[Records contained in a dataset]
>>>

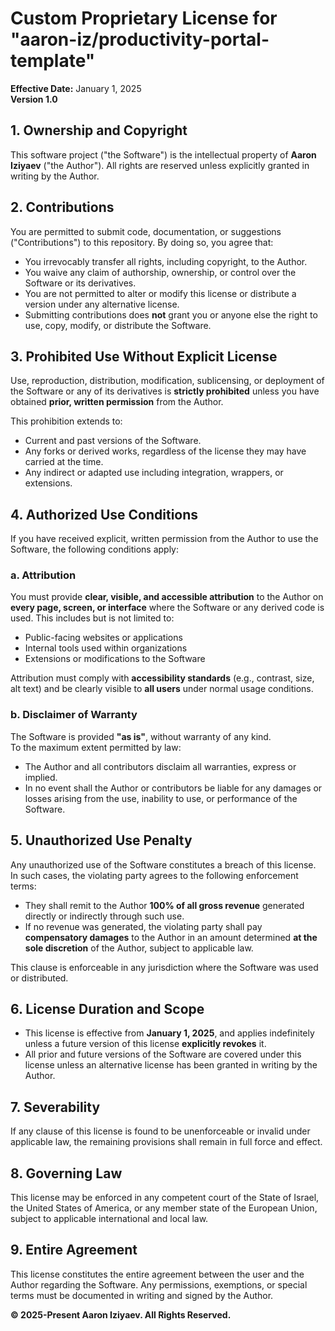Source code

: # Custom Proprietary License for "aaron-iz/productivity-portal-template"  
**Effective Date:** January 1, 2025  
**Version 1.0**

## 1. Ownership and Copyright

This software project ("the Software") is the intellectual property of **Aaron Iziyaev** ("the Author"). All rights are reserved unless explicitly granted in writing by the Author.

## 2. Contributions

You are permitted to submit code, documentation, or suggestions ("Contributions") to this repository. By doing so, you agree that:

- You irrevocably transfer all rights, including copyright, to the Author.
- You waive any claim of authorship, ownership, or control over the Software or its derivatives.
- You are not permitted to alter or modify this license or distribute a version under any alternative license.
- Submitting contributions does **not** grant you or anyone else the right to use, copy, modify, or distribute the Software.

## 3. Prohibited Use Without Explicit License

Use, reproduction, distribution, modification, sublicensing, or deployment of the Software or any of its derivatives is **strictly prohibited** unless you have obtained **prior, written permission** from the Author.

This prohibition extends to:

- Current and past versions of the Software.
- Any forks or derived works, regardless of the license they may have carried at the time.
- Any indirect or adapted use including integration, wrappers, or extensions.

## 4. Authorized Use Conditions

If you have received explicit, written permission from the Author to use the Software, the following conditions apply:

### a. Attribution

You must provide **clear, visible, and accessible attribution** to the Author on **every page, screen, or interface** where the Software or any derived code is used. This includes but is not limited to:

- Public-facing websites or applications  
- Internal tools used within organizations  
- Extensions or modifications to the Software  

Attribution must comply with **accessibility standards** (e.g., contrast, size, alt text) and be clearly visible to **all users** under normal usage conditions.

### b. Disclaimer of Warranty

The Software is provided **"as is"**, without warranty of any kind.  
To the maximum extent permitted by law:

- The Author and all contributors disclaim all warranties, express or implied.  
- In no event shall the Author or contributors be liable for any damages or losses arising from the use, inability to use, or performance of the Software.

## 5. Unauthorized Use Penalty

Any unauthorized use of the Software constitutes a breach of this license. In such cases, the violating party agrees to the following enforcement terms:

- They shall remit to the Author **100% of all gross revenue** generated directly or indirectly through such use.  
- If no revenue was generated, the violating party shall pay **compensatory damages** to the Author in an amount determined **at the sole discretion** of the Author, subject to applicable law.  

This clause is enforceable in any jurisdiction where the Software was used or distributed.

## 6. License Duration and Scope

- This license is effective from **January 1, 2025**, and applies indefinitely unless a future version of this license **explicitly revokes** it.  
- All prior and future versions of the Software are covered under this license unless an alternative license has been granted in writing by the Author.

## 7. Severability

If any clause of this license is found to be unenforceable or invalid under applicable law, the remaining provisions shall remain in full force and effect.

## 8. Governing Law

This license may be enforced in any competent court of the State of Israel, the United States of America, or any member state of the European Union, subject to applicable international and local law.

## 9. Entire Agreement

This license constitutes the entire agreement between the user and the Author regarding the Software. Any permissions, exemptions, or special terms must be documented in writing and signed by the Author.

**© 2025-Present Aaron Iziyaev. All Rights Reserved.**
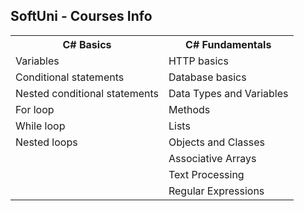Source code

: 
<h2>SoftUni - Courses Info</h2>
<table>
  <tr>
    <th>C# Basics</th>
    <th>C# Fundamentals</th>
  </tr>
  <tr>
    <td>Variables</td>
    <td>HTTP basics</td>
  </tr>
  <tr>
    <td>Conditional statements</td>
    <td>Database basics</td>
  </tr>
  <tr>
    <td>Nested conditional statements</td>
    <td>Data Types and Variables</td>
  </tr>
  <tr>
    <td>For loop</td>
    <td>Methods</td>
  </tr>
  <tr>
    <td>While loop</td>
    <td>Lists</td>
  </tr>
  <tr>
    <td>Nested loops</td>
    <td>Objects and Classes</td>
  </tr>
  <tr>
    <td></td>
    <td>Associative Arrays</td>
  </tr>
  <tr>
    <td></td>
    <td>Text Processing</td>
  </tr>
  <tr>
    <td></td>
    <td>Regular Expressions</td>
  </tr>
</table>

<<<

### Task brief
Type the entries again verbatim. Drop the images.

### Final answer
Source code

: # Custom Proprietary License for "aaron-iz/productivity-portal-template"  
**Effective Date:** January 1, 2025  
**Version 1.0**

## 1. Ownership and Copyright

This software project ("the Software") is the intellectual property of **Aaron Iziyaev** ("the Author"). All rights are reserved unless explicitly granted in writing by the Author.

## 2. Contributions

You are permitted to submit code, documentation, or suggestions ("Contributions") to this repository. By doing so, you agree that:

- You irrevocably transfer all rights, including copyright, to the Author.
- You waive any claim of authorship, ownership, or control over the Software or its derivatives.
- You are not permitted to alter or modify this license or distribute a version under any alternative license.
- Submitting contributions does **not** grant you or anyone else the right to use, copy, modify, or distribute the Software.

## 3. Prohibited Use Without Explicit License

Use, reproduction, distribution, modification, sublicensing, or deployment of the Software or any of its derivatives is **strictly prohibited** unless you have obtained **prior, written permission** from the Author.

This prohibition extends to:

- Current and past versions of the Software.
- Any forks or derived works, regardless of the license they may have carried at the time.
- Any indirect or adapted use including integration, wrappers, or extensions.

## 4. Authorized Use Conditions

If you have received explicit, written permission from the Author to use the Software, the following conditions apply:

### a. Attribution

You must provide **clear, visible, and accessible attribution** to the Author on **every page, screen, or interface** where the Software or any derived code is used. This includes but is not limited to:

- Public-facing websites or applications  
- Internal tools used within organizations  
- Extensions or modifications to the Software  

Attribution must comply with **accessibility standards** (e.g., contrast, size, alt text) and be clearly visible to **all users** under normal usage conditions.

### b. Disclaimer of Warranty

The Software is provided **"as is"**, without warranty of any kind.  
To the maximum extent permitted by law:

- The Author and all contributors disclaim all warranties, express or implied.  
- In no event shall the Author or contributors be liable for any damages or losses arising from the use, inability to use, or performance of the Software.

## 5. Unauthorized Use Penalty

Any unauthorized use of the Software constitutes a breach of this license. In such cases, the violating party agrees to the following enforcement terms:

- They shall remit to the Author **100% of all gross revenue** generated directly or indirectly through such use.  
- If no revenue was generated, the violating party shall pay **compensatory damages** to the Author in an amount determined **at the sole discretion** of the Author, subject to applicable law.  

This clause is enforceable in any jurisdiction where the Software was used or distributed.

## 6. License Duration and Scope

- This license is effective from **January 1, 2025**, and applies indefinitely unless a future version of this license **explicitly revokes** it.  
- All prior and future versions of the Software are covered under this license unless an alternative license has been granted in writing by the Author.

## 7. Severability

If any clause of this license is found to be unenforceable or invalid under applicable law, the remaining provisions shall remain in full force and effect.

## 8. Governing Law

This license may be enforced in any competent court of the State of Israel, the United States of America, or any member state of the European Union, subject to applicable international and local law.

## 9. Entire Agreement

This license constitutes the entire agreement between the user and the Author regarding the Software. Any permissions, exemptions, or special terms must be documented in writing and signed by the Author.

**© 2025-Present Aaron Iziyaev. All Rights Reserved.**
Source code

: 
<h2>SoftUni - Courses Info</h2>
<table>
  <tr>
    <th>C# Basics</th>
    <th>C# Fundamentals</th>
  </tr>
  <tr>
    <td>Variables</td>
    <td>HTTP basics</td>
  </tr>
  <tr>
    <td>Conditional statements</td>
    <td>Database basics</td>
  </tr>
  <tr>
    <td>Nested conditional statements</td>
    <td>Data Types and Variables</td>
  </tr>
  <tr>
    <td>For loop</td>
    <td>Methods</td>
  </tr>
  <tr>
    <td>While loop</td>
    <td>Lists</td>
  </tr>
  <tr>
    <td>Nested loops</td>
    <td>Objects and Classes</td>
  </tr>
  <tr>
    <td></td>
    <td>Associative Arrays</td>
  </tr>
  <tr>
    <td></td>
    <td>Text Processing</td>
  </tr>
  <tr>
    <td></td>
    <td>Regular Expressions</td>
  </tr>
</table>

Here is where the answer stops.